** Listed records follows **

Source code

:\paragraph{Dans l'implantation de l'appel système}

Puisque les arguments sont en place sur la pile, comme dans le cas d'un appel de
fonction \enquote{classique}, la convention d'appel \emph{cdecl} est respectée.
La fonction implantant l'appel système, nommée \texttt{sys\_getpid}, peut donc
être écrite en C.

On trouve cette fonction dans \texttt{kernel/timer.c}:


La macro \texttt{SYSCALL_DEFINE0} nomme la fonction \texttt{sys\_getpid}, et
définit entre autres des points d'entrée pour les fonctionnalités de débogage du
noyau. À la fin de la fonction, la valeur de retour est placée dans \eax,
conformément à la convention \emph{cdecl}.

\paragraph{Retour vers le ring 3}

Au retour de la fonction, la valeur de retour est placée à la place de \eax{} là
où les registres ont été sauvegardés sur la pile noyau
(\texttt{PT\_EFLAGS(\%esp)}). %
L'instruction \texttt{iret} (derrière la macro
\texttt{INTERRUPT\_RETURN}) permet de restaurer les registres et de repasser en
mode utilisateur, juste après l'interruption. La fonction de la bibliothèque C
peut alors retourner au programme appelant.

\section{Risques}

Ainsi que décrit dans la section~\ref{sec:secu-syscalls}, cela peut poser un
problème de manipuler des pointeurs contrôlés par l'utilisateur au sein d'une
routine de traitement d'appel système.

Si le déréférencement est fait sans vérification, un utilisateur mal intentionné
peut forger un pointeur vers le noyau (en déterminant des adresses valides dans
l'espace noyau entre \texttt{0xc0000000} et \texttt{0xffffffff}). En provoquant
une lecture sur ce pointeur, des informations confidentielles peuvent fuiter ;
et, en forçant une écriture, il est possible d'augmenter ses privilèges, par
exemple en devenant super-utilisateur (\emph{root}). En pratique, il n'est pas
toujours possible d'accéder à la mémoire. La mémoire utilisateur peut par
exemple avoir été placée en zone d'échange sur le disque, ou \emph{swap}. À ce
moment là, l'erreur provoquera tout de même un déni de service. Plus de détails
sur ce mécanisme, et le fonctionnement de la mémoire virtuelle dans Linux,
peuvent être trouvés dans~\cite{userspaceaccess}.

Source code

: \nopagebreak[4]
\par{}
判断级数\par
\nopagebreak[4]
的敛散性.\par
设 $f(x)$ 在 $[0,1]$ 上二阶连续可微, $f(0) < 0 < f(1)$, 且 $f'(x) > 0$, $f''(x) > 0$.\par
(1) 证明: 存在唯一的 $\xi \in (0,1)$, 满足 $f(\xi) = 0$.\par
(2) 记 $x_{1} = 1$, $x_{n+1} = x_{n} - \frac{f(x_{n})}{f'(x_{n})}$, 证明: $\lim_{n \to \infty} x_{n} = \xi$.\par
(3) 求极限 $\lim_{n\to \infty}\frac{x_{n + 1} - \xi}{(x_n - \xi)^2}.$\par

** End of Listed records **

:: Required action ::
Repeat the data in full. Alter nothing.

:: Reply ::
Source code

:\paragraph{Dans l'implantation de l'appel système}

Puisque les arguments sont en place sur la pile, comme dans le cas d'un appel de
fonction \enquote{classique}, la convention d'appel \emph{cdecl} est respectée.
La fonction implantant l'appel système, nommée \texttt{sys\_getpid}, peut donc
être écrite en C.

On trouve cette fonction dans \texttt{kernel/timer.c}:


La macro \texttt{SYSCALL_DEFINE0} nomme la fonction \texttt{sys\_getpid}, et
définit entre autres des points d'entrée pour les fonctionnalités de débogage du
noyau. À la fin de la fonction, la valeur de retour est placée dans \eax,
conformément à la convention \emph{cdecl}.

\paragraph{Retour vers le ring 3}

Au retour de la fonction, la valeur de retour est placée à la place de \eax{} là
où les registres ont été sauvegardés sur la pile noyau
(\texttt{PT\_EFLAGS(\%esp)}). %
L'instruction \texttt{iret} (derrière la macro
\texttt{INTERRUPT\_RETURN}) permet de restaurer les registres et de repasser en
mode utilisateur, juste après l'interruption. La fonction de la bibliothèque C
peut alors retourner au programme appelant.

\section{Risques}

Ainsi que décrit dans la section~\ref{sec:secu-syscalls}, cela peut poser un
problème de manipuler des pointeurs contrôlés par l'utilisateur au sein d'une
routine de traitement d'appel système.

Si le déréférencement est fait sans vérification, un utilisateur mal intentionné
peut forger un pointeur vers le noyau (en déterminant des adresses valides dans
l'espace noyau entre \texttt{0xc0000000} et \texttt{0xffffffff}). En provoquant
une lecture sur ce pointeur, des informations confidentielles peuvent fuiter ;
et, en forçant une écriture, il est possible d'augmenter ses privilèges, par
exemple en devenant super-utilisateur (\emph{root}). En pratique, il n'est pas
toujours possible d'accéder à la mémoire. La mémoire utilisateur peut par
exemple avoir été placée en zone d'échange sur le disque, ou \emph{swap}. À ce
moment là, l'erreur provoquera tout de même un déni de service. Plus de détails
sur ce mécanisme, et le fonctionnement de la mémoire virtuelle dans Linux,
peuvent être trouvés dans~\cite{userspaceaccess}.

Source code

: \nopagebreak[4]
\par{}
判断级数\par
\nopagebreak[4]
的敛散性.\par
设 $f(x)$ 在 $[0,1]$ 上二阶连续可微, $f(0) < 0 < f(1)$, 且 $f'(x) > 0$, $f''(x) > 0$.\par
(1) 证明: 存在唯一的 $\xi \in (0,1)$, 满足 $f(\xi) = 0$.\par
(2) 记 $x_{1} = 1$, $x_{n+1} = x_{n} - \frac{f(x_{n})}{f'(x_{n})}$, 证明: $\lim_{n \to \infty} x_{n} = \xi$.\par
(3) 求极限 $\lim_{n\to \infty}\frac{x_{n + 1} - \xi}{(x_n - \xi)^2}.$\par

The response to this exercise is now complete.